▶ [Exercise]
Within the records below, filter for lines carrying the word "activities" and copy them.

(Records for this exercise begins)

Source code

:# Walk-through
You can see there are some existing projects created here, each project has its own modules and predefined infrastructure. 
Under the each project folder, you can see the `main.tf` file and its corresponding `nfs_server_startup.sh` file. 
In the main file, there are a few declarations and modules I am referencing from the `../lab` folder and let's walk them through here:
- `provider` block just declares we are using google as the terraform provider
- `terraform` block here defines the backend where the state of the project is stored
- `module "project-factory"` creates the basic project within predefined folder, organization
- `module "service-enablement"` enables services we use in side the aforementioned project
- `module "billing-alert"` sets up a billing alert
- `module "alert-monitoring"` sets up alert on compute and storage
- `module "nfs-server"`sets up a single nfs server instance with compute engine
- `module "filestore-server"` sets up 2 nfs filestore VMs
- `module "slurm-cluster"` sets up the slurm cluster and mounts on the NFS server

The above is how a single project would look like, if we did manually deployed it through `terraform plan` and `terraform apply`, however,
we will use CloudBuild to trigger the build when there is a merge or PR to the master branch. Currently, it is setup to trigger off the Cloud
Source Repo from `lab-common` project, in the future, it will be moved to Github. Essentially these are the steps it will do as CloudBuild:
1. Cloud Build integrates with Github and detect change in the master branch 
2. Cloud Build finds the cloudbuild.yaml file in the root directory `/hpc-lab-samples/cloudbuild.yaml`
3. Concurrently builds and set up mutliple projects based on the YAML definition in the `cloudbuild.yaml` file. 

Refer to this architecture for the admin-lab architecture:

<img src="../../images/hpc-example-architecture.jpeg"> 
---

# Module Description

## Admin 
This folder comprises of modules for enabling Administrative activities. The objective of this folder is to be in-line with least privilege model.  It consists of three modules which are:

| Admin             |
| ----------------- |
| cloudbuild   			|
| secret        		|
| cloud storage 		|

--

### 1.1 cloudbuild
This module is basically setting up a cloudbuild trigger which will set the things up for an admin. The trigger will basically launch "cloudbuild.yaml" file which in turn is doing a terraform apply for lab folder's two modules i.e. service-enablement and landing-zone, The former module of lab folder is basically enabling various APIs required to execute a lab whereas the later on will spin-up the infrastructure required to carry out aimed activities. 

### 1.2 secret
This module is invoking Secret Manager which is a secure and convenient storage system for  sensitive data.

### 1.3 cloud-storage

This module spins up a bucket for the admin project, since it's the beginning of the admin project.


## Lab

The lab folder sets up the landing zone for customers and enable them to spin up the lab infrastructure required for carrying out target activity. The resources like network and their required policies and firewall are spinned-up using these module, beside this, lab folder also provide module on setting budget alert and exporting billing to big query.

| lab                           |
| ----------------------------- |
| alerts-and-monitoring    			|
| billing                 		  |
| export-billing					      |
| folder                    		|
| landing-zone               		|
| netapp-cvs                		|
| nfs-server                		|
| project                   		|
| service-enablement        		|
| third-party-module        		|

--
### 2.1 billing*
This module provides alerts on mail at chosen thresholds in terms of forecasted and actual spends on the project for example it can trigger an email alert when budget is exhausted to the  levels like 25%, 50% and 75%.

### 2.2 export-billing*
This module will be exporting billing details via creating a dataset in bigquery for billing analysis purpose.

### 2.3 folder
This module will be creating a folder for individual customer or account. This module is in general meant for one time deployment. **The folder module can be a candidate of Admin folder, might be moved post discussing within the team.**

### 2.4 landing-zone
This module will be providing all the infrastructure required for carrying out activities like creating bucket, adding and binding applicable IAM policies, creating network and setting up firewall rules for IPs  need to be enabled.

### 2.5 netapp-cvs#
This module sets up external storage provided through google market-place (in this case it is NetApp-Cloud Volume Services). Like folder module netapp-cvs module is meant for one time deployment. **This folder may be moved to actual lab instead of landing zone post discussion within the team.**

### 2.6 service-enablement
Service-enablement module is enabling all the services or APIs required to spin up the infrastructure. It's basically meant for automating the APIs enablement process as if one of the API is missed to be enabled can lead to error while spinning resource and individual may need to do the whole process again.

(Records for this exercise ends)

▶ [Solution for this exercise]
This folder comprises of modules for enabling Administrative activities. The objective of this folder is to be in-line with least privilege model.  It consists of three modules which are:
This module is basically setting up a cloudbuild trigger which will set the things up for an admin. The trigger will basically launch "cloudbuild.yaml" file which in turn is doing a terraform apply for lab folder's two modules i.e. service-enablement and landing-zone, The former module of lab folder is basically enabling various APIs required to execute a lab whereas the later on will spin-up the infrastructure required to carry out aimed activities. 
This module will be providing all the infrastructure required for carrying out activities like creating bucket, adding and binding applicable IAM policies, creating network and setting up firewall rules for IPs  need to be enabled.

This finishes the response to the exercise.